There is no real equivalent of the British supermarket sliced loaf. The nearest thing available is called pan carre, which is a tiny sliced loaf of very soft white (never brown or granary) bread used to make ‘un toast’ (pronounced toe-ast). Un toast means a sandwich containing ham and soft cheese cut diagonally and not quite toasted enough to be called a toasted ham and cheese sandwich. Invariably, a bar in Italy always has a solitary ‘toast’ left in the afternoon after the main rush at lunchtime. If you turn up at 1.00 you can get a fat, fresh ciabatta filled with prosciutto (ham), mozzarella and plump sliced tomatoes. Get there at 3.00 and you’ll not only get a derisory look and a forward-thrusting shrug (translated as: why are you eating lunch at 3 o’clock – alone?); you’ll also get un toast with the edges curling up slightly.

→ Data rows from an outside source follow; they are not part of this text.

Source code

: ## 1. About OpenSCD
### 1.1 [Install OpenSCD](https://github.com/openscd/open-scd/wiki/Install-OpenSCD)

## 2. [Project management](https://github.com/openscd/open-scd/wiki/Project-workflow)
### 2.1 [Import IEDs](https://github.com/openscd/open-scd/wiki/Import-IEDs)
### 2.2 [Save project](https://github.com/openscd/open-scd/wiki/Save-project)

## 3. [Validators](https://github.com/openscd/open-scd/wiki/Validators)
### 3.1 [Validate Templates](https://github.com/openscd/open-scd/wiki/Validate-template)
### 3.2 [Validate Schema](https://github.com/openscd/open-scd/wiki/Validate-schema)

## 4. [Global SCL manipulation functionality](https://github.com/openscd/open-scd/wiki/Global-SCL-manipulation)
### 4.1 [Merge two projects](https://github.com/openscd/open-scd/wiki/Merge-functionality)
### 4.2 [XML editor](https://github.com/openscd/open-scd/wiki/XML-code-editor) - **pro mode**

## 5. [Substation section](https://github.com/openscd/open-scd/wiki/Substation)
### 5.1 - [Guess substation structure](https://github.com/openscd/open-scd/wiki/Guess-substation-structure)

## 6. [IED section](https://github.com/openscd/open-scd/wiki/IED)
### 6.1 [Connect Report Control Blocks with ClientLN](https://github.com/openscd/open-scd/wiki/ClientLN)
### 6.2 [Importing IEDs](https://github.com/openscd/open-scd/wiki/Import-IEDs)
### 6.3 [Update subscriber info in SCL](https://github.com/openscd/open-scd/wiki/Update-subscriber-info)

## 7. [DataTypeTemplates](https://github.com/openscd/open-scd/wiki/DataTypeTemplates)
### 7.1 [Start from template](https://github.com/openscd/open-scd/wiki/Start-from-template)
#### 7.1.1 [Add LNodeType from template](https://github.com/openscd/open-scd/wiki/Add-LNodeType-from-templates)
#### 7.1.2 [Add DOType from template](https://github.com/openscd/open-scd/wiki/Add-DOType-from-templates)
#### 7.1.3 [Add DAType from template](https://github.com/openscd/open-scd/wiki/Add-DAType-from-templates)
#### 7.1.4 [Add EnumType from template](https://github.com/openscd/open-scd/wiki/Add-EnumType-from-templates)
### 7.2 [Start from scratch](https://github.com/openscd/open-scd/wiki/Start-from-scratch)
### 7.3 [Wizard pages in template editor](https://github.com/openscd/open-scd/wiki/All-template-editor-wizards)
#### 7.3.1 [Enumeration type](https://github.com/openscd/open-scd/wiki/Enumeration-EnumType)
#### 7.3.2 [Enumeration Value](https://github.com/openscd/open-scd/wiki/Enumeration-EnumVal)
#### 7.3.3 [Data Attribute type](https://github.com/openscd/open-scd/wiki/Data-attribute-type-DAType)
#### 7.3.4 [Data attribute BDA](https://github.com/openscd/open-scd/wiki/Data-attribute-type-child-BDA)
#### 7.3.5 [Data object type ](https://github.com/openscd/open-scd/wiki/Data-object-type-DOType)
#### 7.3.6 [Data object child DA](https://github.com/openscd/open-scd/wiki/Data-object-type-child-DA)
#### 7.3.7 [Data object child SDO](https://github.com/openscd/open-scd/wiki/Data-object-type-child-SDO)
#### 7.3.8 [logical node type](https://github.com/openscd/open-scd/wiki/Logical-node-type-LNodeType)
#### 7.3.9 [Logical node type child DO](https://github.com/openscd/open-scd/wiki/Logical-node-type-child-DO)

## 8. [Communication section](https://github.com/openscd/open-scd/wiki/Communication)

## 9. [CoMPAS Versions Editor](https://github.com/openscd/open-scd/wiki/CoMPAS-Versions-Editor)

Italians buy pan carre to make toast (in the English sense). However, it is invariably unsatisfactory and usually disintegrates inside the toaster (if you have one). Making toast using ciabatta or a baguette produces better results, although the result can be quite tough.

As for a slice of day-old granary bread from Tesco’s popping up out of the toaster, then smothered in butter or margarine and topped off with strawberry jam, forget it...

Tuesday 23 June 2009

The cultural significance of toast - part one

Toast is a state of mind more than a type of food. Eating toast evokes a number of associations for British people. You eat toast when you can't be bothered to cook; it's a quick simple way of getting something hot inside you: more solid than soup, less stodgy than a sandwich. The crunchiness and chewiness of toast makes a pleasing contrast; it combines the transient brittleness of the crunch with the durability of the chew. You can put just about anything on toast and it always seems to taste better than on untoasted bread: peanut butter, Marmite, cheese, jam...

Toast is ideally eaten in the morning or late at night. It is a prelude to the day or an epilogue. Toast for lunch or dinner always disappoints; it's not really a meal. As a mid-morning snack or afternoon stopgap toast comes into its own.

Much of the pleasure of toast comes from the anticipation of taking the first bite as the slice of bread lies under the grill or stands inside the toaster. The moment at which the bread becomes toast, but before it turns to charcoal is critical. Slightly burnt and just too hot to hold is the perfect state of a slice of toast. Consumed immediately, preferably heaped up with something gooey it never fails to satisfy - and yet leaves open the possibility of serious eating within a comparatively short time.

Welcome to Reality on Toast

This blog is a sort of suitcase stuffed full of various odds and ends that I have picked up or thought of over time. Some of the material has appeared in older blogs and websites, some has been reworked and some of it is completely new. Enjoy.